[Records contained in a dataset]
= Beginning of Section =
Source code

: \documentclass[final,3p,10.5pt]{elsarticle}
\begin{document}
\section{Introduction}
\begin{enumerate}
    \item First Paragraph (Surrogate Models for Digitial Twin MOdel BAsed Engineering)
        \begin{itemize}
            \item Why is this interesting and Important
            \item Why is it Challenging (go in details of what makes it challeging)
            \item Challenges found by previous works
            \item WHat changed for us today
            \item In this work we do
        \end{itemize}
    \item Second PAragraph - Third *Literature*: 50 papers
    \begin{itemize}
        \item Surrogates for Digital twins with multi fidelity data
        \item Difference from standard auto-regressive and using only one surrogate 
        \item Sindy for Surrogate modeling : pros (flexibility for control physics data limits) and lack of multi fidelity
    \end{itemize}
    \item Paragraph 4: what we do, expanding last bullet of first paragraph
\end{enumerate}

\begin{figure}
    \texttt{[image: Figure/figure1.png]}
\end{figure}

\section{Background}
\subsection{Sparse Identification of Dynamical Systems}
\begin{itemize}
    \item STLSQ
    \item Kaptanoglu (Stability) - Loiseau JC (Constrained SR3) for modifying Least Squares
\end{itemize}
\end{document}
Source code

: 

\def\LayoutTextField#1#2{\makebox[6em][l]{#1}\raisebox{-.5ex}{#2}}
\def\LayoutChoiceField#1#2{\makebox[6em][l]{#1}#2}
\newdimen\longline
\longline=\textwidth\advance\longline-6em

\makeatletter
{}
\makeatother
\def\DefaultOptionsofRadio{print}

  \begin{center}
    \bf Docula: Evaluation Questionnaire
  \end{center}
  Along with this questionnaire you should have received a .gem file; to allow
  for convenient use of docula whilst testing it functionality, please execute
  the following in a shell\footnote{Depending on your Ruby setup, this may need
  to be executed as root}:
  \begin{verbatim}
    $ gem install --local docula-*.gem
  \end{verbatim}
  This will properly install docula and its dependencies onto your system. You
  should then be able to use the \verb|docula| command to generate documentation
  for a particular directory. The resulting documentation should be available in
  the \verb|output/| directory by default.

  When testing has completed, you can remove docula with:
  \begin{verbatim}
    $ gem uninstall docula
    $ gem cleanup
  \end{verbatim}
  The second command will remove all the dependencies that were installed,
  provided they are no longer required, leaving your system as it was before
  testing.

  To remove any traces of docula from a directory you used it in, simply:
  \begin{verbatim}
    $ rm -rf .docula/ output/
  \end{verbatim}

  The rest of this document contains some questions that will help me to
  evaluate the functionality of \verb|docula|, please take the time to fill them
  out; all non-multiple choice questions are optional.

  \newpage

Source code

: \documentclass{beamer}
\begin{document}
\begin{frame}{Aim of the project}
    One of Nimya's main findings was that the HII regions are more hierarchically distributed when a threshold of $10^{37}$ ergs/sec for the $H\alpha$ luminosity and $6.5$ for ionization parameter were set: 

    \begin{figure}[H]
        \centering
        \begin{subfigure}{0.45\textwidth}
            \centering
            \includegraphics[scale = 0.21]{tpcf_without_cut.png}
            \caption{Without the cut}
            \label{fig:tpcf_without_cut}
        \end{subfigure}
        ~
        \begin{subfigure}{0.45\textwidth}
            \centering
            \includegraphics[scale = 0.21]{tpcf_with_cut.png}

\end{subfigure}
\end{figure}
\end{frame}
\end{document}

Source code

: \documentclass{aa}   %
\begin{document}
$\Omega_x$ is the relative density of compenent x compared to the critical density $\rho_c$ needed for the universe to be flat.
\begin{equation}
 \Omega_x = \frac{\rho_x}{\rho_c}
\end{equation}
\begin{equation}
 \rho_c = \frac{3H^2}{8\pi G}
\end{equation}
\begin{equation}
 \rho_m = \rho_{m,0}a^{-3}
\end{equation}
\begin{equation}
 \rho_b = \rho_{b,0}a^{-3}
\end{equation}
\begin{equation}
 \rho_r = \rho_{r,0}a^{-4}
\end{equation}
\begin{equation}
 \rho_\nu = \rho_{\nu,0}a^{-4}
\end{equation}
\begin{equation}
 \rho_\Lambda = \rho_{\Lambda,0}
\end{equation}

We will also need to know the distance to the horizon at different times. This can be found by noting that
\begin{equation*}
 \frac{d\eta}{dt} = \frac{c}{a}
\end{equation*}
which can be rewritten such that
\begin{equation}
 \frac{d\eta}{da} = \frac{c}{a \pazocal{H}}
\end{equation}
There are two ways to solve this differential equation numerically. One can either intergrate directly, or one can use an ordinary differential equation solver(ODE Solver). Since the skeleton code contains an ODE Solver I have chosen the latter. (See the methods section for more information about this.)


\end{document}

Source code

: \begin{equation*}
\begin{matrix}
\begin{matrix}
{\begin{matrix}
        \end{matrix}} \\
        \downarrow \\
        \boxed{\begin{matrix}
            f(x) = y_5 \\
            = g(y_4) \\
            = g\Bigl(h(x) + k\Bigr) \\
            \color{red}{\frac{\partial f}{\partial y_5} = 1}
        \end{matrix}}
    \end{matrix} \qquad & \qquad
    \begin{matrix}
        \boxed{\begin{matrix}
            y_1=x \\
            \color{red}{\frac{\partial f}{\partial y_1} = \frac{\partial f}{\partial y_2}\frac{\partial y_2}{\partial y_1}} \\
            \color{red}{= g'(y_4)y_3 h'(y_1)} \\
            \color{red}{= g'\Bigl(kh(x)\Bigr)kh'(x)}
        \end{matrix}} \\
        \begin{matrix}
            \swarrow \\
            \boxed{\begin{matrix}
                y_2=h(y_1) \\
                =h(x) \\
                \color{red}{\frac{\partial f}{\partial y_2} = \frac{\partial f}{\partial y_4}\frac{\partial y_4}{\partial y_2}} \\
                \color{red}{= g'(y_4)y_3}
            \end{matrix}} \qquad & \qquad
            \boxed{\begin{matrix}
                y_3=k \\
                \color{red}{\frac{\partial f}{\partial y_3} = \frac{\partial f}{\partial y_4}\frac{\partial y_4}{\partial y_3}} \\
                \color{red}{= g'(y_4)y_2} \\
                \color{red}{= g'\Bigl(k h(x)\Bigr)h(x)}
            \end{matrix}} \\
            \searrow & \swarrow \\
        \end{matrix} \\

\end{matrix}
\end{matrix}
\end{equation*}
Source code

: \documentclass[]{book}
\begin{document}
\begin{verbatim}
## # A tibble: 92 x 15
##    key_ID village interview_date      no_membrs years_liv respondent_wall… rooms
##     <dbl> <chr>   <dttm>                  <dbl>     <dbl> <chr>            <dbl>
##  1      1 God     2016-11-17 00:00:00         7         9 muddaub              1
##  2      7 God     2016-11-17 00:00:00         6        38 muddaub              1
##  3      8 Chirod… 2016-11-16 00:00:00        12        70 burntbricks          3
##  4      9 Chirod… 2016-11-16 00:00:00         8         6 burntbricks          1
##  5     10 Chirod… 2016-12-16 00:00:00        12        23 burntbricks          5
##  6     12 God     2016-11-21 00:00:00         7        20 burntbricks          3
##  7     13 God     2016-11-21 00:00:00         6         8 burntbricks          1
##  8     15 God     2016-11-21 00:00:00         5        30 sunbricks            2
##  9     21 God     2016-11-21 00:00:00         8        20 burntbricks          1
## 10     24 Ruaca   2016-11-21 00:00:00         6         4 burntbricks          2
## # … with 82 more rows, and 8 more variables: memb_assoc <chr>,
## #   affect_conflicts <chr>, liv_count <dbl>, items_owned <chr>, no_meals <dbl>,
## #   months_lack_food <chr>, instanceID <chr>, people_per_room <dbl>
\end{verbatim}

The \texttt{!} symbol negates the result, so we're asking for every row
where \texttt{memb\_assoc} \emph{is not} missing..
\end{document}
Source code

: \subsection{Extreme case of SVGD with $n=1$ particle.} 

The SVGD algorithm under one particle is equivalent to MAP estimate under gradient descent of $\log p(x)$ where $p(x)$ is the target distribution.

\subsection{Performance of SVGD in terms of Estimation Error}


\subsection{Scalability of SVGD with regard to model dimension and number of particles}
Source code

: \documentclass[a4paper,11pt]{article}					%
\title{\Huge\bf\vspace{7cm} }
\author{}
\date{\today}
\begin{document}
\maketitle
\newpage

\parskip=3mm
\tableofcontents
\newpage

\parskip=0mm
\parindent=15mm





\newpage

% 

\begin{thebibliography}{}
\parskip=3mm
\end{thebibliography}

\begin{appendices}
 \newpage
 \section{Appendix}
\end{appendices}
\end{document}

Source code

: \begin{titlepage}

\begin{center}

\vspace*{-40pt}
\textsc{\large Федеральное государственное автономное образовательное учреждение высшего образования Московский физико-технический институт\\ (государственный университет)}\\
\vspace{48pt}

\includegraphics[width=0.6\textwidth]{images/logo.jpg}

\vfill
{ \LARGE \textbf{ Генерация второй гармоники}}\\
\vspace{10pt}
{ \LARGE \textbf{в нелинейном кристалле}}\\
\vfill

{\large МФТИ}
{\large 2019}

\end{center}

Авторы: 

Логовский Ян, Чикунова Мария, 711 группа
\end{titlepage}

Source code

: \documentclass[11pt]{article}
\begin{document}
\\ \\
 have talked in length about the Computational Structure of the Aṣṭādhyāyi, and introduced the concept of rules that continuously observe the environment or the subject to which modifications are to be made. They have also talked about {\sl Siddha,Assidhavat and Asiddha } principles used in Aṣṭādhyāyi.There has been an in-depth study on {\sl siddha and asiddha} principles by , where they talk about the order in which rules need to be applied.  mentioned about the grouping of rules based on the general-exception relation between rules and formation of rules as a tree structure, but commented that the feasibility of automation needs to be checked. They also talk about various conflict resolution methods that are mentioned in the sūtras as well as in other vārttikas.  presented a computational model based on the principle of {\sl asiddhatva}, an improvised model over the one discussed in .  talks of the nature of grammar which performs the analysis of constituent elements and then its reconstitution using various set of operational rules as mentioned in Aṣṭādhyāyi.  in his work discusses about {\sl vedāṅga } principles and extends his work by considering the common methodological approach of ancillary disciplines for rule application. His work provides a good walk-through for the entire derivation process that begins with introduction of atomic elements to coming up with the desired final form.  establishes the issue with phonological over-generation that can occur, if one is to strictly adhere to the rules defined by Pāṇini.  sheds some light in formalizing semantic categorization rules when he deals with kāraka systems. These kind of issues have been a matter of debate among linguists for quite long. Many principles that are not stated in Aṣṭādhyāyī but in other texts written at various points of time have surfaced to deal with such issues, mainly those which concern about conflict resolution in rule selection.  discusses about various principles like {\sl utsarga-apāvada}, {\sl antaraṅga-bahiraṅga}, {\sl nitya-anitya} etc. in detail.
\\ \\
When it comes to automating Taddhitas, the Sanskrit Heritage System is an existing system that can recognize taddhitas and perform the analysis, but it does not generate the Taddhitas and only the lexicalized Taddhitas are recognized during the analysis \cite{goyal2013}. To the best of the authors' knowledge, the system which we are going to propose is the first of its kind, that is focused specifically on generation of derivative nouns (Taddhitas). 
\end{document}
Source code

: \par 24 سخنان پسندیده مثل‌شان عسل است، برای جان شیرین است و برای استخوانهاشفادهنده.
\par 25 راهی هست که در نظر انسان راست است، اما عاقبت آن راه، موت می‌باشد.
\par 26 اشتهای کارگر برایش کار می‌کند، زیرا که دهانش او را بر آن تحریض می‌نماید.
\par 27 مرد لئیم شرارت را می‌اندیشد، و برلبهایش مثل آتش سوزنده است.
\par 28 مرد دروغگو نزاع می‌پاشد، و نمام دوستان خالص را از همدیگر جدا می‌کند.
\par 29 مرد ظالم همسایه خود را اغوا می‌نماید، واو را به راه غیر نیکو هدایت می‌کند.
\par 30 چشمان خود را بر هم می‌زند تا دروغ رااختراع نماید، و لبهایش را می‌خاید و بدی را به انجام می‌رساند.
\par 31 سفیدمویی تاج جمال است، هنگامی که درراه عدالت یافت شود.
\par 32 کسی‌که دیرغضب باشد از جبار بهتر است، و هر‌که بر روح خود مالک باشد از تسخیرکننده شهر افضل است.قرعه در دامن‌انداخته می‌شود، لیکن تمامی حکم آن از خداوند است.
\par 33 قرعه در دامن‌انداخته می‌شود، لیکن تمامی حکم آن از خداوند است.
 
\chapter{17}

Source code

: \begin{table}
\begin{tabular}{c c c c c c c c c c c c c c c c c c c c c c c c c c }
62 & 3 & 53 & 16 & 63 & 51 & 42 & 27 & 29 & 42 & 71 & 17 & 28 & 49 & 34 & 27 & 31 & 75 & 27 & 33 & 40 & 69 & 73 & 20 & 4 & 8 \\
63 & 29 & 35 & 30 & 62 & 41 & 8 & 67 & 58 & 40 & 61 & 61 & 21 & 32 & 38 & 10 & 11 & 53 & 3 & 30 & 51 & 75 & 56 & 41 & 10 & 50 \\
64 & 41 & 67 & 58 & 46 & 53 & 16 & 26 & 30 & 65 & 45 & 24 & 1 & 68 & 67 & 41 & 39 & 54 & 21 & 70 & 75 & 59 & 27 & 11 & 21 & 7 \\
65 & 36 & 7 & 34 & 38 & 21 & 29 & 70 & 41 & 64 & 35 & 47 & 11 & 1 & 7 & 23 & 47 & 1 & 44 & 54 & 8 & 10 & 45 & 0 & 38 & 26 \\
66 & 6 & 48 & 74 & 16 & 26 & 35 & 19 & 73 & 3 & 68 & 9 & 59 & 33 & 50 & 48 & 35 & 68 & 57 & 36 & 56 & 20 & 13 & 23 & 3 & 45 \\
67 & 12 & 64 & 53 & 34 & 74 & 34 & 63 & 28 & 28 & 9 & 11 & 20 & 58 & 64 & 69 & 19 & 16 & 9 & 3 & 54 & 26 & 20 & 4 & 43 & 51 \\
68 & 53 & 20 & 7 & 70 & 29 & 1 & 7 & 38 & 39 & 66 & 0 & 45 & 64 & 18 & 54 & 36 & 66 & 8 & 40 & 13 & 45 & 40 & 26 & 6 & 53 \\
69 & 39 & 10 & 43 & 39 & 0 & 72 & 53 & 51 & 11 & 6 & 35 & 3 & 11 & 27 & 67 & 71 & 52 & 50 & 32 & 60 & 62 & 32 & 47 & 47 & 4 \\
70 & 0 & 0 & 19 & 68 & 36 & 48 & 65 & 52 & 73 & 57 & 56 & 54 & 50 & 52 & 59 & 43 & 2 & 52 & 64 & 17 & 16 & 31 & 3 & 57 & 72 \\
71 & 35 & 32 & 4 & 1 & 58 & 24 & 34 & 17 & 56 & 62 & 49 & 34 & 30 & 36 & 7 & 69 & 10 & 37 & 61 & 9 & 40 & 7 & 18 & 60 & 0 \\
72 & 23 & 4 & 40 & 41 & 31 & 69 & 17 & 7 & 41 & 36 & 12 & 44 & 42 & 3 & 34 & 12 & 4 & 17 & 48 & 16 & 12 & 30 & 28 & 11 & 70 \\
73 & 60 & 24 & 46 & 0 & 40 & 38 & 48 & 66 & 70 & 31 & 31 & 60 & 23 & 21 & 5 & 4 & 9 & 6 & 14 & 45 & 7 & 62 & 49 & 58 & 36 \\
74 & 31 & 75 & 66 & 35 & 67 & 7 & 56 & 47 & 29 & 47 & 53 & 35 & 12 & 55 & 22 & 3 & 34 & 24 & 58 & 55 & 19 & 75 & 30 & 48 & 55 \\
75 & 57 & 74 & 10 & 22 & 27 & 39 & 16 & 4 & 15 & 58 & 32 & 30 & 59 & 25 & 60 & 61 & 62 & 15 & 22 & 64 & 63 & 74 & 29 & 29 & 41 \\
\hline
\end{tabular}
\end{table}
= End of Section =
_What you need to do_. Of the lines in the data, report each one containing the string "Chirod".

_Solution_.
##  3      8 Chirod… 2016-11-16 00:00:00        12        70 burntbricks          3
##  4      9 Chirod… 2016-11-16 00:00:00         8         6 burntbricks          1
##  5     10 Chirod… 2016-12-16 00:00:00        12        23 burntbricks          5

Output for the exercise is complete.